My experience is the opposite. I frequently edit pages nominated for deletion explaining their notability, expanding them, cleaning them up and provided sources.
Saving such articles on "Articles for Deletion" and noting you have made done so is by far the most effective method of ensuring the retention of an article. If a majority of people have voted to delete it based on the original substandard article, I leave messages on their talk page advising them that the article has been changed and asking them politely to have a fresh look at the article.
I've tried that too, but it didn't work for me. However, I forgot the part about leaving messages on the delete-voters talk pages. Also it has happened once that a major edit I did on a VFD:ed page was reverted because with my edit the vfd-nomination wouldn't be valid anymore. :) Instead I was supposed to wait until the page got deleted and then insert my new text.
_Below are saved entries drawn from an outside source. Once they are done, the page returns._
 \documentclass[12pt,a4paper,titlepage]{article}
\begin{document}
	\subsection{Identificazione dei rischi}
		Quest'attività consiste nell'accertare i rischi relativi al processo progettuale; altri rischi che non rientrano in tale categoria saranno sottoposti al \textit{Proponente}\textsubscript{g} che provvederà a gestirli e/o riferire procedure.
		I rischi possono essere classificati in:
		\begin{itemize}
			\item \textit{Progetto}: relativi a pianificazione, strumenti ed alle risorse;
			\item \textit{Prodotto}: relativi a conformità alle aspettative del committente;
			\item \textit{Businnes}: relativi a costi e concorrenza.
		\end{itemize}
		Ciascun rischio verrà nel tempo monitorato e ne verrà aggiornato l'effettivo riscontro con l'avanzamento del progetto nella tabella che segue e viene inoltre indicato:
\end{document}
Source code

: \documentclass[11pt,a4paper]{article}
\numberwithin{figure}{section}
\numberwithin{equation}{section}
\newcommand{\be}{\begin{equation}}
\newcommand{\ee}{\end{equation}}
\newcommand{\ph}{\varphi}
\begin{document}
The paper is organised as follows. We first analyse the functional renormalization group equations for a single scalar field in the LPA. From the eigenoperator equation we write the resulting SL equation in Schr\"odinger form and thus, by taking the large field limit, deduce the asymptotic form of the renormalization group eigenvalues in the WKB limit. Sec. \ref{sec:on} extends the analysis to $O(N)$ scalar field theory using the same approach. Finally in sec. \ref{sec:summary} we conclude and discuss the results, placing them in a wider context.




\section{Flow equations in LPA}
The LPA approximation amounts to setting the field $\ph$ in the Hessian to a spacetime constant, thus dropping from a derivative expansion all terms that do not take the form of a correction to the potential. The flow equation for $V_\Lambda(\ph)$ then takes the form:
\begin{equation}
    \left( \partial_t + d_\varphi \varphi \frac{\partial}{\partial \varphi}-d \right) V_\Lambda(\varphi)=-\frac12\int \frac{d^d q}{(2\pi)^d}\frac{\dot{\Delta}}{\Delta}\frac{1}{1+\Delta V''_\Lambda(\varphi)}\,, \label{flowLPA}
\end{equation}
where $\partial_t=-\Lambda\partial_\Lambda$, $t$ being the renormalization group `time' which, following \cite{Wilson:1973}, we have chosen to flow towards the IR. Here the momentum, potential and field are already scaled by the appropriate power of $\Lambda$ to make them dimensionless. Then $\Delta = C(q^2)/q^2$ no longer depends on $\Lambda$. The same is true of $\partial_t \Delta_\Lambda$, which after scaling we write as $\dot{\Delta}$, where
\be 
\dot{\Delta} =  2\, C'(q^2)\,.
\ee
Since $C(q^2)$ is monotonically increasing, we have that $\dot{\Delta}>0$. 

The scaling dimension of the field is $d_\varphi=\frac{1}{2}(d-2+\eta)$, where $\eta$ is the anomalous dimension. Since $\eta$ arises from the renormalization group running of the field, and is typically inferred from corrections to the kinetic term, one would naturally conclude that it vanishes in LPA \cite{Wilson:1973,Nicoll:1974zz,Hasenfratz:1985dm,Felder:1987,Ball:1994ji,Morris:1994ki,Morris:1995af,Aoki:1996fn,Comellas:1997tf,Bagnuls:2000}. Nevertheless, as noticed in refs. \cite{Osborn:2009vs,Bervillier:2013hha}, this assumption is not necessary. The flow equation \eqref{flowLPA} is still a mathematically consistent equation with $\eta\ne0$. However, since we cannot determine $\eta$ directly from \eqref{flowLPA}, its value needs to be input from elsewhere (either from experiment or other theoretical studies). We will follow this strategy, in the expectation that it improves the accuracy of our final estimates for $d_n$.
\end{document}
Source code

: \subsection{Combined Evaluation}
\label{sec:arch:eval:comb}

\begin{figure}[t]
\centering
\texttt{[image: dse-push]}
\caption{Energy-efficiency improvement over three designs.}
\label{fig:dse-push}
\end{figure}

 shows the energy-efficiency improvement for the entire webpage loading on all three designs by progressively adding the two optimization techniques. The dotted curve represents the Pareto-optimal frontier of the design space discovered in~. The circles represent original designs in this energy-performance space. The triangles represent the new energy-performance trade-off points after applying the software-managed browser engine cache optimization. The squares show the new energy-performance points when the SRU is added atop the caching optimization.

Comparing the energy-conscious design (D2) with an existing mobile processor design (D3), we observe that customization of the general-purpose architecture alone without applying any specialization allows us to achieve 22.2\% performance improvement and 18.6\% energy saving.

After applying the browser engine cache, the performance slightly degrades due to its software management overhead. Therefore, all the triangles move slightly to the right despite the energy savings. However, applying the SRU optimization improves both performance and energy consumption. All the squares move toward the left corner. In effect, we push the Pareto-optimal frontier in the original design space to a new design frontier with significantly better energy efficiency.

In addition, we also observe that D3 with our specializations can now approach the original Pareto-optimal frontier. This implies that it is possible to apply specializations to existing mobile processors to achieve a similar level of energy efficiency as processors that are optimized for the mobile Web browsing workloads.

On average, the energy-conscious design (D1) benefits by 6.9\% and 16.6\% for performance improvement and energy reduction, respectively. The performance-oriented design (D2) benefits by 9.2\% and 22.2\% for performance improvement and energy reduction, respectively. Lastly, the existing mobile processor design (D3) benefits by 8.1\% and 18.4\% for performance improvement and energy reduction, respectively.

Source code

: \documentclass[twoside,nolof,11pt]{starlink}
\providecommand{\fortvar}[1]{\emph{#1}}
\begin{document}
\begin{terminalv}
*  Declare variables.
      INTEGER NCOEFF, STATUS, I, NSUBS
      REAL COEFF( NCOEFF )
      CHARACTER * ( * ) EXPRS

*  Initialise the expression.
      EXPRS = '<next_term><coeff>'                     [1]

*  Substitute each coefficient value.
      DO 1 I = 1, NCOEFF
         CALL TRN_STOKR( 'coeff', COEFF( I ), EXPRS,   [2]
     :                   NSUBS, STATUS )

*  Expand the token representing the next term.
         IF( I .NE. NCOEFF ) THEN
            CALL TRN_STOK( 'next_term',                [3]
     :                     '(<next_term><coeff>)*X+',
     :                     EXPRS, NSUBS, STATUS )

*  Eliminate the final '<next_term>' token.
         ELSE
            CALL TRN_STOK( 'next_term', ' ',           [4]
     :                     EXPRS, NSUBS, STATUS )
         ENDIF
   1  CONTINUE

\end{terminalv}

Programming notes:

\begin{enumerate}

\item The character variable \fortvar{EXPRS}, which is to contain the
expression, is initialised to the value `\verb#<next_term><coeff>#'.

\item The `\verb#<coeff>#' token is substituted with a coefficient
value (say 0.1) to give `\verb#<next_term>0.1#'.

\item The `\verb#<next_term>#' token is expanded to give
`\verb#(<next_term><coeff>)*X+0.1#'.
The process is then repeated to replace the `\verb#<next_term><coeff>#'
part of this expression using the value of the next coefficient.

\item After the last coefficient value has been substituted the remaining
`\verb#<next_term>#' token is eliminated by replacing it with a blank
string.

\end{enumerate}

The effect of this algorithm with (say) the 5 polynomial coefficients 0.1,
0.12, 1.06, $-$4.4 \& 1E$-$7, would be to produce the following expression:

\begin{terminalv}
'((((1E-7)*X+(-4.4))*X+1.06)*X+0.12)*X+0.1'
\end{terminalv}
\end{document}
In my experience I have found it hard to change someones vote. You either use the confrontational method "People who vote delete on this are morons, it obviously is notable. Check the 999000 google hits [www.google.com]" or the more consolidating "Maybe this article should be kept? It gets 999000 google hits." But people generally have a tendancy to not want to be proven wrong... Your experience most definitely has been different.
You also have very little time (4 or 5 days now?) to save the article. Many times I have skimmed through VFD:ed articles and thought that I definitely should "save" the article. But I can't with such a short time, and not with the threat of my effort going to waste.